By the time the party was formed, voters had already tired of Ross Perot’s repetitive blabbing. And I can understand why. In 1992, I spent a miserable hour with the little barking lap dog while gathering material for a segment that aired as part of  a CNN series titled, Democracy in America. In my on-camera interview with Perot, several questions deviated from his tightly scripted message. However, the questions were well-researched and considerably more substantive than Katie Couric asking Sara Palin what newspapers she read. I thought Perot was going to throw me out of his office when I pointed out the many contradictions in the  manufactured myth of a horseback riding paperboy, who became a billionaire and rescued his employees from an Iranian prison. Still, Perot was more coherent than Sarah Palin. Ross could even put a noun, verb and object in a sentence.

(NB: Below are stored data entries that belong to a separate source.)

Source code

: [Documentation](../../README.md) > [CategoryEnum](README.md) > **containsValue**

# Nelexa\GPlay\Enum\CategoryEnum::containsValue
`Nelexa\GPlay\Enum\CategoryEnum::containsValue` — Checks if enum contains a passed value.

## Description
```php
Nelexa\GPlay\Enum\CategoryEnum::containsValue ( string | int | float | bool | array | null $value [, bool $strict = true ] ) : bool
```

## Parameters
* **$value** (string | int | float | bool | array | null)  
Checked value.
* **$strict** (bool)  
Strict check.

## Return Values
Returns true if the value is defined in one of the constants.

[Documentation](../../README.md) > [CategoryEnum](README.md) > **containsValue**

Is Palin an inarticulate Perot? Darned if I know. Golly, gee, she just confuses the heck out of me. There was a woman speaking at the Tea Party convention who claimed to be Sarah Palin. But gosh, it could have been Tina Fey doing her dead-on Saturday Night Live impression. Sarah Palin reportedly asked for $100,000 to appear at the convention. Goodness gracious alive, that sure is a lot of money. I worry, I mean really, really, really worry that maybe Tina Fey was sub-contracted for only $75,000, allowing Ms. Palin to pocket the remainder and spend the weekend in Alaska shooting moose.

Bizarre speculation. But not as bizarre as some of things I hear coming out of the mouths of Tea Party folks—such as questions about President Obama’s birthplace. Or for that matter, as bizarre as some of the Washington escapades, like one spiteful senator blocking 80 Obama nominations to important Administration positions. I hope the Tea Party anger is being directed at both sides of the aisle. There are plenty of targets in Congress for everyone, regardless of  political persuation. Everybody I know, left, right and in the middle agrees with Tea Partiers that partisan gridlock must end.

There is no comparison between the KKK and the Tea Party Nation. It was just my sick joke. In reality, Tea Partiers did not exclude blacks from the convention. Reliable sources have told me that several African-Americans were allowed to serve food and clean-up after the meals.